### Problem statement
Across the entries below, how many lines contain the word "github"? Give the number alone.

-------

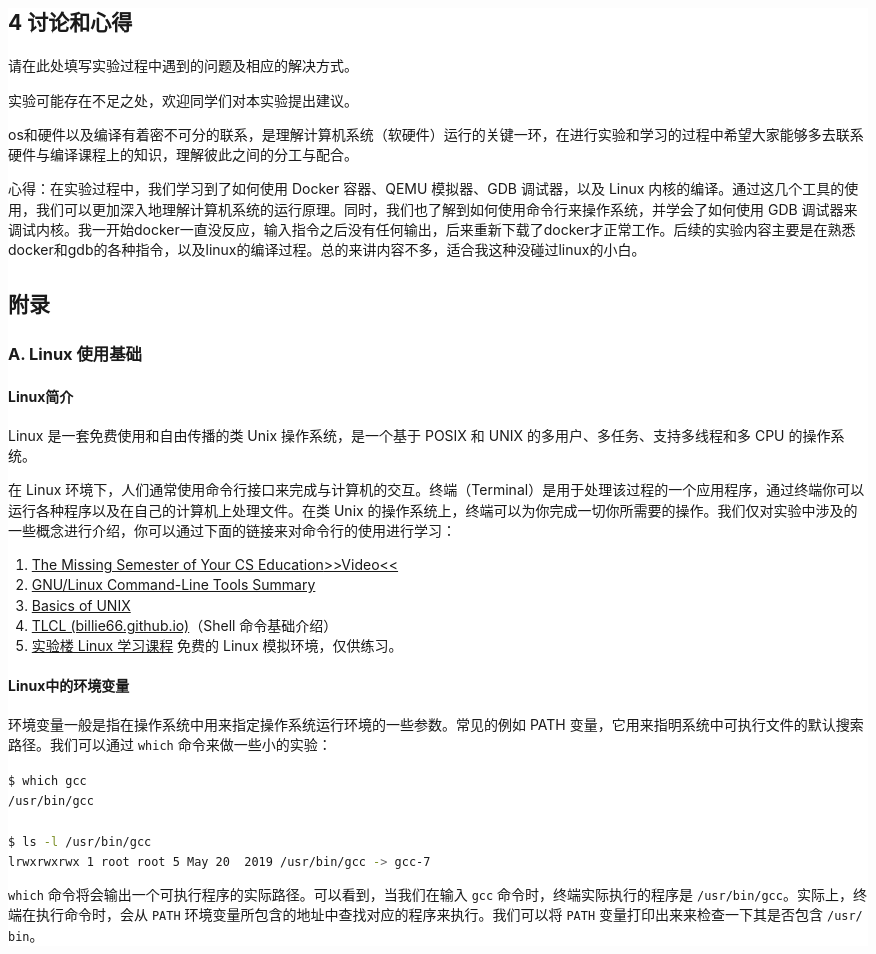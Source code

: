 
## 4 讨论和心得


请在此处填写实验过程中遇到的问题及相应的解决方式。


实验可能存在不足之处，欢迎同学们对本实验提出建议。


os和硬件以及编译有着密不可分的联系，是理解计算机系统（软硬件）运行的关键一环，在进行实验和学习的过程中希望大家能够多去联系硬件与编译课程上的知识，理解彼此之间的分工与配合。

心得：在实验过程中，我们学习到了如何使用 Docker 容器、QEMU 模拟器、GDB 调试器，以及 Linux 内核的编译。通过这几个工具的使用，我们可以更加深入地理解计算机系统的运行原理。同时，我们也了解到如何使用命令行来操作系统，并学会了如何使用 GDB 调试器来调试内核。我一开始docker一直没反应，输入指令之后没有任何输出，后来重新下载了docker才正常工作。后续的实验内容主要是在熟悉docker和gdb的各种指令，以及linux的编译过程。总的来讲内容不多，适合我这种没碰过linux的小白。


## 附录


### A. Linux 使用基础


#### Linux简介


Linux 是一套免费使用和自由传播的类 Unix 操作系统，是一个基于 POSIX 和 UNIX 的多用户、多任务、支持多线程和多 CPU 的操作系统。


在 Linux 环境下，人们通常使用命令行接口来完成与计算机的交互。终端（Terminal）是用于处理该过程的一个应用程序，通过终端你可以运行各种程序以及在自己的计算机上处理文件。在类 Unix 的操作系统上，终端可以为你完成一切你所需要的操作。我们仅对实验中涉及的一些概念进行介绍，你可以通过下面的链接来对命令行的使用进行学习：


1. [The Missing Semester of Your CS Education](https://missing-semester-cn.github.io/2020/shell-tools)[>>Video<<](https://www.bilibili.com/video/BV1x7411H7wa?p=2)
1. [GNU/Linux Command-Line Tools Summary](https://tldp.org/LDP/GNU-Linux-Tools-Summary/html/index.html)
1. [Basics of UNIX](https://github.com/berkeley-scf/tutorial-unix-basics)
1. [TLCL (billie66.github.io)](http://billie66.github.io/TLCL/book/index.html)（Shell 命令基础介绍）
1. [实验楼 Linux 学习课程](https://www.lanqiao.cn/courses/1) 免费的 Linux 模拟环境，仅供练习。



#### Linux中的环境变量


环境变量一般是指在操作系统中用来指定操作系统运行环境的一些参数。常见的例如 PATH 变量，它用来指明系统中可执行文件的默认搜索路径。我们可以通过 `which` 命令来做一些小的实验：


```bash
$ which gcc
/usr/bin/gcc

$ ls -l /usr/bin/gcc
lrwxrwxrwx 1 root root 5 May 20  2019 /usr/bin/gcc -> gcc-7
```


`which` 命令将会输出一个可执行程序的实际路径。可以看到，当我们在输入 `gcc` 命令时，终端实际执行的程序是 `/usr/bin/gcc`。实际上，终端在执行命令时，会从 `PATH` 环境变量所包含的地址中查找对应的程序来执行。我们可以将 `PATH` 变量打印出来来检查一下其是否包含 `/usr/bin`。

-------

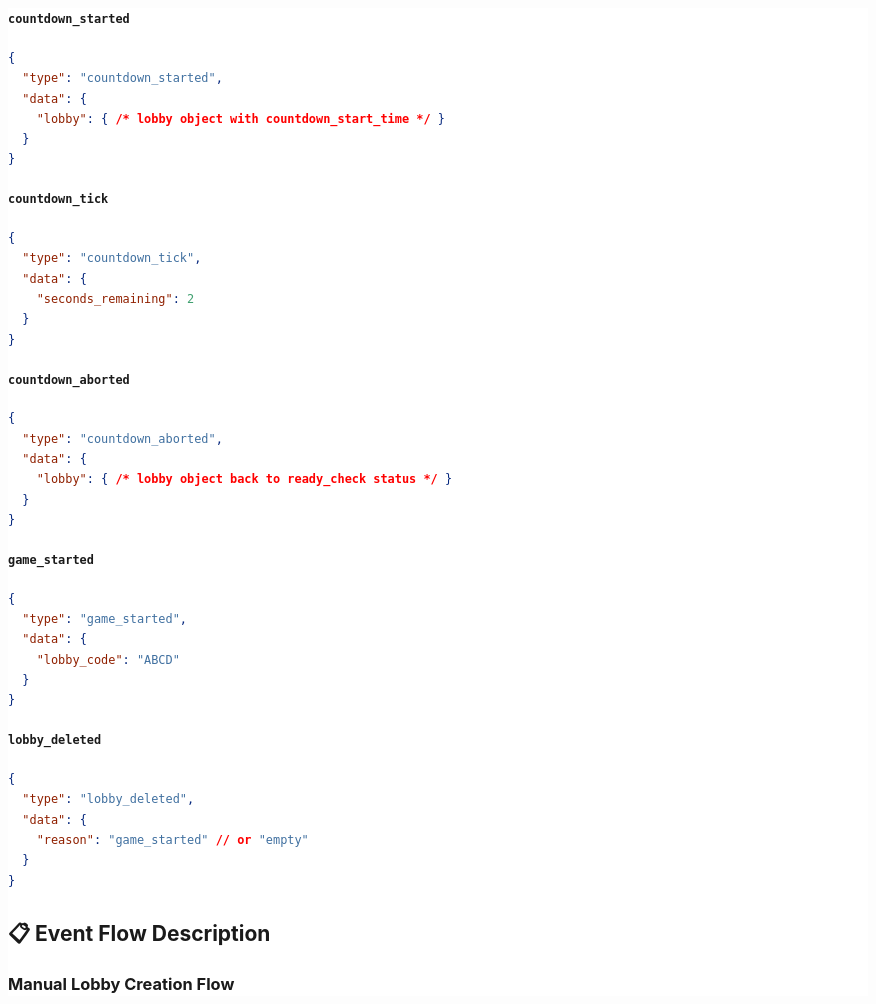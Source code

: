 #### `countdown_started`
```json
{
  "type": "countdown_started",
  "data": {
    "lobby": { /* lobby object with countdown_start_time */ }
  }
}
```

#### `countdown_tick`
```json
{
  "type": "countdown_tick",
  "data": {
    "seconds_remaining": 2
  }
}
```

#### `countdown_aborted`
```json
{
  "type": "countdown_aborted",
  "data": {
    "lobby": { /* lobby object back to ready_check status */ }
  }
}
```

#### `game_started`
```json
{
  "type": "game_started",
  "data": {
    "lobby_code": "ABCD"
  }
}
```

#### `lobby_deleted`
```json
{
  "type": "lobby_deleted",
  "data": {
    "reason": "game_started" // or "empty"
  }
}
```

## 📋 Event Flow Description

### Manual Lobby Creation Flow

-------

### Output of the task
3